Saturday, March 13, 2010

And to the Sacholes, for which it stands

A 2-1 vote by the 9th U.S. Circuit Court of Appeals favored to keep the pledge of allegiance in schools for another day.

The San Francisco-based 9th U.S. Circuit Court of Appeals panel rejected two legal challenges by Sacramento atheist Michael Newdow, who said the references to God are unconstitutional and infringe on his religious beliefs.

As we recall, this became news back in 2002, when the same legal crew voted in FAVOR of Newdow.

It is a riot to listen to those real Americans over there in Texas and other states that breed high volumes of idiocy who are screaming for Newdow to go live in China or somewhere where freedom of speech is not as much of a luxury as it is here in our fine country.

By now the point should be clear - young, impressionable children don't need the robotic antiquity that is actually something originally written by a socialist in 1892.  Even more true is the fact children don't need to feel they are on the outside looking in because they have to say we are "one nation under god."

Are we "one nation under God"?  Isn't this, constitutionally speaking, the same as saying "one nation under dog?"  Church and state are, generally, separate (despite the common interpretation that the constitution  states there is a separation of Church and State, which is false), and pre-programming children to recite this phrase (the inclusion of God into the Pledge didn't occur until 1954 when President Eisenhower made the edit) should not be a daily procedure in every public school, every day of the school year.

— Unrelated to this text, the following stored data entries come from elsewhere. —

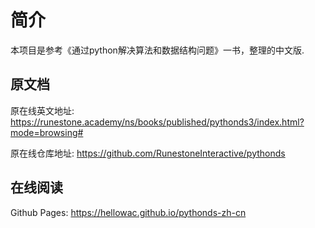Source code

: # 简介

本项目是参考《通过python解决算法和数据结构问题》一书，整理的中文版.

## 原文档

原在线英文地址: https://runestone.academy/ns/books/published/pythonds3/index.html?mode=browsing#

原在线仓库地址: https://github.com/RunestoneInteractive/pythonds


## 在线阅读

Github Pages: <https://hellowac.github.io/pythonds-zh-cn>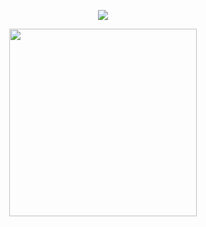 <p align="center">
  <img align="center" src="https://github-readme-stats.vercel.app/api/top-langs/?username=Spilios06&layout=compact&theme=tokyonight"/>
</p>

<p align="center">
  <img width="300" src="https://www.hackthebox.com/badge/image/446353"/>
</p>
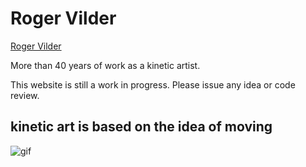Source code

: # Roger Vilder
[Roger Vilder](https://sleepy-headland-01278.herokuapp.com/)

More than 40 years of work as a kinetic artist.

This website is still a work in progress. Please issue any idea or code review.

## kinetic art is based on the idea of moving
![gif](app/assets/images/home2.gif)
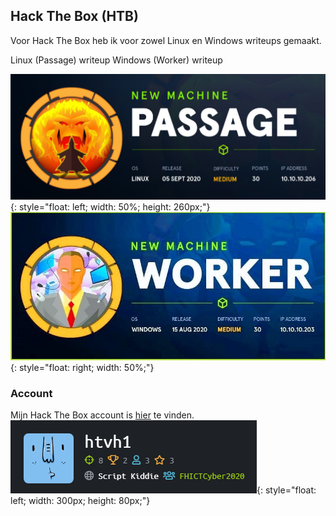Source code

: ## Hack The Box (HTB)

Voor Hack The Box heb ik voor zowel Linux en Windows writeups gemaakt.

<a onClick="passwd('./files/Linux_Passage_HTB.docx','Linux (Passage) writeup')">Linux (Passage) writeup</a>
<a onClick="">Windows (Worker) writeup</a>

![Linux machine writeup](/images/Passage.png){: style="float: left; width: 50%; height: 260px;"}
![Windows machine writeup](/images/worker.jpg){: style="float: right; width: 50%;"}
<br>

### Account

Mijn Hack The Box account is [hier](https://www.hackthebox.eu/home/users/profile/393681) te vinden. <br>
![Profile HTB](/images/htb.PNG){: style="float: left; width: 300px; height: 80px;"}



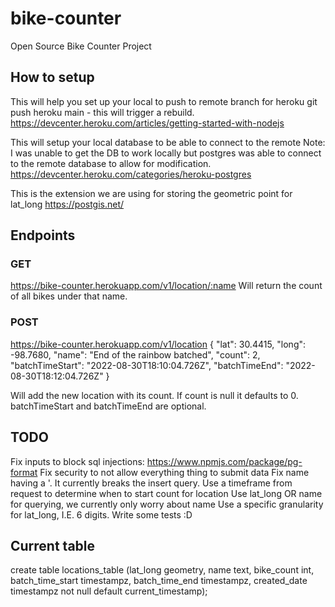 # bike-counter
Open Source Bike Counter Project


## How to setup
This will help you set up your local to push to remote branch for heroku
git push heroku main - this will trigger a rebuild.
https://devcenter.heroku.com/articles/getting-started-with-nodejs

This will setup your local database to be able to connect to the remote
Note: I was unable to get the DB to work locally but postgres was able to connect to the remote database to allow for modification.
https://devcenter.heroku.com/categories/heroku-postgres

This is the extension we are using for storing the geometric point for lat_long
https://postgis.net/ 


## Endpoints

### GET
https://bike-counter.herokuapp.com/v1/location/:name 
Will return the count of all bikes under that name.

### POST
https://bike-counter.herokuapp.com/v1/location 
{
    "lat": 30.4415,
    "long": -98.7680,
    "name": "End of the rainbow batched",
    "count": 2,
    "batchTimeStart": "2022-08-30T18:10:04.726Z",
    "batchTimeEnd": "2022-08-30T18:12:04.726Z"
}

Will add the new location with its count.
If count is null it defaults to 0. 
batchTimeStart and batchTimeEnd are optional.

## TODO
Fix inputs to block sql injections: https://www.npmjs.com/package/pg-format
Fix security to not allow everything thing to submit data
Fix name having a '. It currently breaks the insert query.
Use a timeframe from request to determine when to start count for location
Use lat_long OR name for querying, we currently only worry about name
Use a specific granularity for lat_long, I.E. 6 digits.
Write some tests :D

## Current table
create table locations_table (lat_long geometry, name text, bike_count int, batch_time_start timestampz, batch_time_end timestampz, created_date timestampz not null default current_timestamp);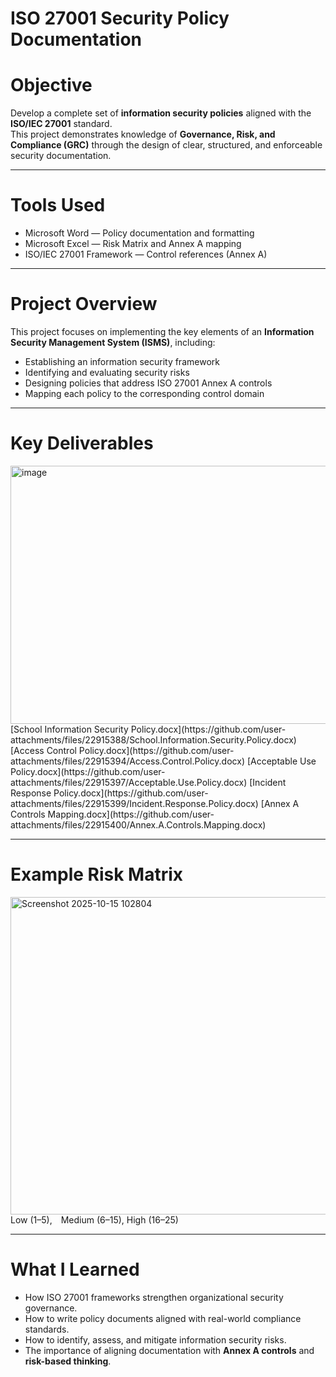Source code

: 
# ISO 27001 Security Policy Documentation  

# Objective  
Develop a complete set of **information security policies** aligned with the **ISO/IEC 27001** standard.  
This project demonstrates knowledge of **Governance, Risk, and Compliance (GRC)** through the design of clear, structured, and enforceable security documentation.

---

# Tools Used  
- Microsoft Word — Policy documentation and formatting  
- Microsoft Excel — Risk Matrix and Annex A mapping  
- ISO/IEC 27001 Framework — Control references (Annex A)

---

# Project Overview  
This project focuses on implementing the key elements of an **Information Security Management System (ISMS)**, including:  
- Establishing an information security framework  
- Identifying and evaluating security risks  
- Designing policies that address ISO 27001 Annex A controls  
- Mapping each policy to the corresponding control domain  

---

# Key Deliverables  
<img width="1164" height="413" alt="image" src="https://github.com/user-attachments/assets/b6457058-4058-40d0-8291-2ab969054649" />
[School Information Security Policy.docx](https://github.com/user-attachments/files/22915388/School.Information.Security.Policy.docx)
[Access Control Policy.docx](https://github.com/user-attachments/files/22915394/Access.Control.Policy.docx)
[Acceptable Use Policy.docx](https://github.com/user-attachments/files/22915397/Acceptable.Use.Policy.docx)
[Incident Response Policy.docx](https://github.com/user-attachments/files/22915399/Incident.Response.Policy.docx)
[Annex A Controls Mapping.docx](https://github.com/user-attachments/files/22915400/Annex.A.Controls.Mapping.docx)

---

# Example Risk Matrix  
<img width="1131" height="508" alt="Screenshot 2025-10-15 102804" src="https://github.com/user-attachments/assets/0fb67866-8647-4c5e-8127-02076ac7dafc" />
Low (1–5), Medium (6–15), High (16–25)

---

# What I Learned  
- How ISO 27001 frameworks strengthen organizational security governance.  
- How to write policy documents aligned with real-world compliance standards.  
- How to identify, assess, and mitigate information security risks.  
- The importance of aligning documentation with **Annex A controls** and **risk-based thinking**.  

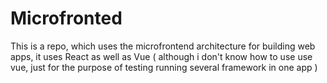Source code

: # Microfronted

This is a repo, which uses the microfrontend architecture for building web apps, it uses React as well as Vue ( although i don't know how to use use vue, just for the purpose of testing running several framework in one app )
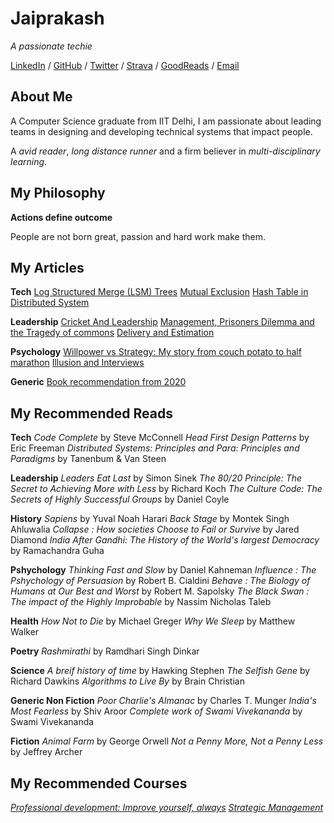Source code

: # Jaiprakash

_A passionate techie_ <br>

 [LinkedIn](http://linkedin.techiejai.com) / [GitHub](http://github.techiejai.com) / [Twitter](http://twitter.techiejai.com) / [Strava](http://strava.techiejai.com) / [GoodReads](http://goodreads.techiejai.com/) / [Email](mailto:techiejaiprakash@gmail.com)

## About Me

A Computer Science graduate from IIT Delhi, I am passionate about leading teams in designing and developing technical systems that impact people.

A _avid reader_, _long distance runner_ and a firm believer in _multi-disciplinary learning_.

## My Philosophy

**Actions define outcome** <br>

People are not born great, passion and hard work make them.


## My Articles
**Tech**
[Log Structured Merge (LSM) Trees](https://medium.com/codex/understanding-log-structured-merge-lsm-trees-c4a0039f17a8)
[Mutual Exclusion](https://medium.com/swlh/mutual-exclusion-8ee27ea772c0)
[Hash Table in Distributed System](https://techiejai.medium.com/hash-tables-in-distributed-system-52dac98801ae)

**Leadership**
[Cricket And Leadership](https://techiejai.medium.com/cricket-and-leadership-e8d9c0d0026c)
[Management, Prisoners Dilemma and the Tragedy of commons](https://techiejai.medium.com/management-prisoners-dilemma-and-the-tragedy-of-the-commons-278b533094f6)
[Delivery and Estimation](https://techiejai.medium.com/delivery-and-estimation-eeb704677dfc)

**Psychology**
[Willpower vs Strategy: My story from couch potato to half marathon](https://techiejai.medium.com/willpower-vs-strategy-my-story-from-couch-potato-to-half-marathon-what-it-means-in-leadership-7d2d1a037398)
[Illusion and Interviews](https://techiejai.medium.com/illusions-and-interviews-84f9aaf38920)

**Generic**
[Book recommendation from 2020](https://techiejai.medium.com/recommendation-books-read-in-2020-d19b78a0da88)

## My Recommended Reads
**Tech**
_Code Complete_ by Steve McConnell
_Head First Design Patterns_ by Eric Freeman
_Distributed Systems: Principles and Para: Principles and Paradigms_ by Tanenbum & Van Steen

**Leadership**
_Leaders Eat Last_ by Simon Sinek
_The 80/20 Principle: The Secret to Achieving More with Less_ by Richard Koch
_The Culture Code: The Secrets of Highly Successful Groups_ by Daniel Coyle

**History**
_Sapiens_ by Yuval Noah Harari
_Back Stage_ by Montek Singh Ahluwalia
_Collapse : How societies Choose to Fail or Survive_ by Jared Diamond
_India After Gandhi: The History of the World's largest Democracy_ by Ramachandra Guha 

**Pshychology**
_Thinking Fast and Slow_ by Daniel Kahneman
_Influence : The Pshychology of Persuasion_ by Robert B. Cialdini
_Behave : The Biology of Humans at Our Best and Worst_ by Robert M. Sapolsky
_The Black Swan : The impact of the Highly Improbable_ by Nassim Nicholas Taleb

**Health**
_How Not to Die_ by Michael Greger
_Why We Sleep_ by Matthew Walker

**Poetry**
_Rashmirathi_ by Ramdhari Singh Dinkar

**Science**
_A breif history of time_ by Hawking Stephen
_The Selfish Gene_ by Richard Dawkins
_Algorithms to Live By_ by Brain Christian

**Generic Non Fiction**
_Poor Charlie's Almanac_ by Charles T. Munger
_India's Most Fearless_ by Shiv Aroor
_Complete work of Swami Vivekananda_ by Swami Vivekananda

**Fiction**
_Animal Farm_ by George Orwell
_Not a Penny More, Not a Penny Less_ by Jeffrey Archer


## My Recommended Courses
[_Professional development: Improve yourself, always_](https://www.coursera.org/learn/professional-development-improve-yourself/home/welcome)
[_Strategic Management_](https://www.coursera.org/learn/strategic-management/home/welcome)
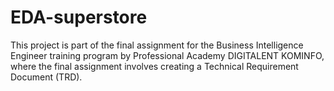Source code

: # EDA-superstore
This project is part of the final assignment for the Business Intelligence Engineer training program by Professional Academy DIGITALENT KOMINFO, where the final assignment involves creating a Technical Requirement Document (TRD).
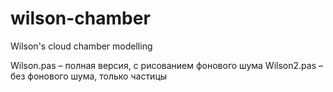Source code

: # wilson-chamber
Wilson's cloud chamber modelling

Wilson.pas – полная версия, с рисованием фонового шума
Wilson2.pas – без фонового шума, только частицы
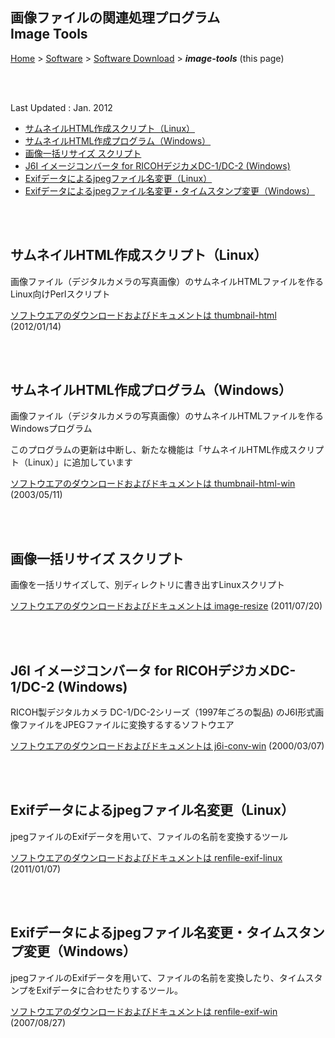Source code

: ## 画像ファイルの関連処理プログラム<br />Image Tools<!-- omit in toc -->

[Home](https://oasis3855.github.io/webpage/) > [Software](https://oasis3855.github.io/webpage/software/index.html) > [Software Download](https://oasis3855.github.io/webpage/software/software-download.html) > ***image-tools*** (this page)

<br />
<br />

Last Updated : Jan. 2012

- [サムネイルHTML作成スクリプト（Linux）](#サムネイルhtml作成スクリプトlinux)
- [サムネイルHTML作成プログラム（Windows）](#サムネイルhtml作成プログラムwindows)
- [画像一括リサイズ スクリプト](#画像一括リサイズ-スクリプト)
- [J6I イメージコンバータ for RICOHデジカメDC-1/DC-2 (Windows)](#j6i-イメージコンバータ-for-ricohデジカメdc-1dc-2-windows)
- [Exifデータによるjpegファイル名変更（Linux）](#exifデータによるjpegファイル名変更linux)
- [Exifデータによるjpegファイル名変更・タイムスタンプ変更（Windows）](#exifデータによるjpegファイル名変更タイムスタンプ変更windows)

<br />
<br />

## サムネイルHTML作成スクリプト（Linux）

画像ファイル（デジタルカメラの写真画像）のサムネイルHTMLファイルを作るLinux向けPerlスクリプト

[ソフトウエアのダウンロードおよびドキュメントは thumbnail-html](thumbnail-html/README.md) (2012/01/14)

<br />
<br />

## サムネイルHTML作成プログラム（Windows）

画像ファイル（デジタルカメラの写真画像）のサムネイルHTMLファイルを作るWindowsプログラム

このプログラムの更新は中断し、新たな機能は「サムネイルHTML作成スクリプト（Linux）」に追加しています

[ソフトウエアのダウンロードおよびドキュメントは thumbnail-html-win](thumbnail-html-win/README.md) (2003/05/11)

<br />
<br />

## 画像一括リサイズ スクリプト

画像を一括リサイズして、別ディレクトリに書き出すLinuxスクリプト

[ソフトウエアのダウンロードおよびドキュメントは image-resize](image-resize/README.md) (2011/07/20)

<br />
<br />

## J6I イメージコンバータ for RICOHデジカメDC-1/DC-2 (Windows)

RICOH製デジタルカメラ DC-1/DC-2シリーズ（1997年ごろの製品) のJ6I形式画像ファイルをJPEGファイルに変換するするソフトウエア

[ソフトウエアのダウンロードおよびドキュメントは j6i-conv-win](j6i-conv-win) (2000/03/07)

<br />
<br />

## Exifデータによるjpegファイル名変更（Linux）

jpegファイルのExifデータを用いて、ファイルの名前を変換するツール

[ソフトウエアのダウンロードおよびドキュメントは renfile-exif-linux](renfile-exif-linux/README.md) (2011/01/07)

<br />
<br />

## Exifデータによるjpegファイル名変更・タイムスタンプ変更（Windows）

jpegファイルのExifデータを用いて、ファイルの名前を変換したり、タイムスタンプをExifデータに合わせたりするツール。 

[ソフトウエアのダウンロードおよびドキュメントは renfile-exif-win](renfile-exif-win/README.md) (2007/08/27)

<br />
<br />
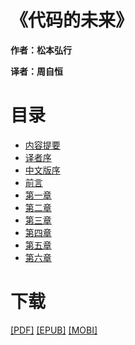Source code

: 《代码的未来》
==============

**作者：松本弘行**

**译者：周自恒**

# 目录

* [内容提要](manuscript/内容提要.md)
* [译者序](manuscript/译者序.md)
* [中文版序](manuscript/中文版序.md)
* [前言](manuscript/前言.md)
* [第一章](manuscript/第一章.md)
* [第二章](manuscript/第二章.md)
* [第三章](manuscript/第三章.md)
* [第四章](manuscript/第四章.md)
* [第五章](manuscript/第五章.md)
* [第六章](manuscript/第六章.md)

# 下载

[[PDF]](build/code_of_future.pdf) [[EPUB]](build/code_of_future.epub) [[MOBI]](build/code_of_future.mobi)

We are a different country in a different era, but this ruling brings us back to a time when communism was our biggest threat, and further polarizes an already polarized world.  To suggest removing God from the pledge would make anyone any less patriotic is retarded logic.  Not every family is held together under principles of God, but yet they do remain faithful to their country as has been proven over time.

So sorry kids, particularly if you were raised to be good Americans, but don't necessarily have the fear of God instilled in your makeup.  You will continue to be an outsider if you protest.   So continue to put your right hand over your heart, and repeat the mantra - because you don't want to be mistaken for the enemy.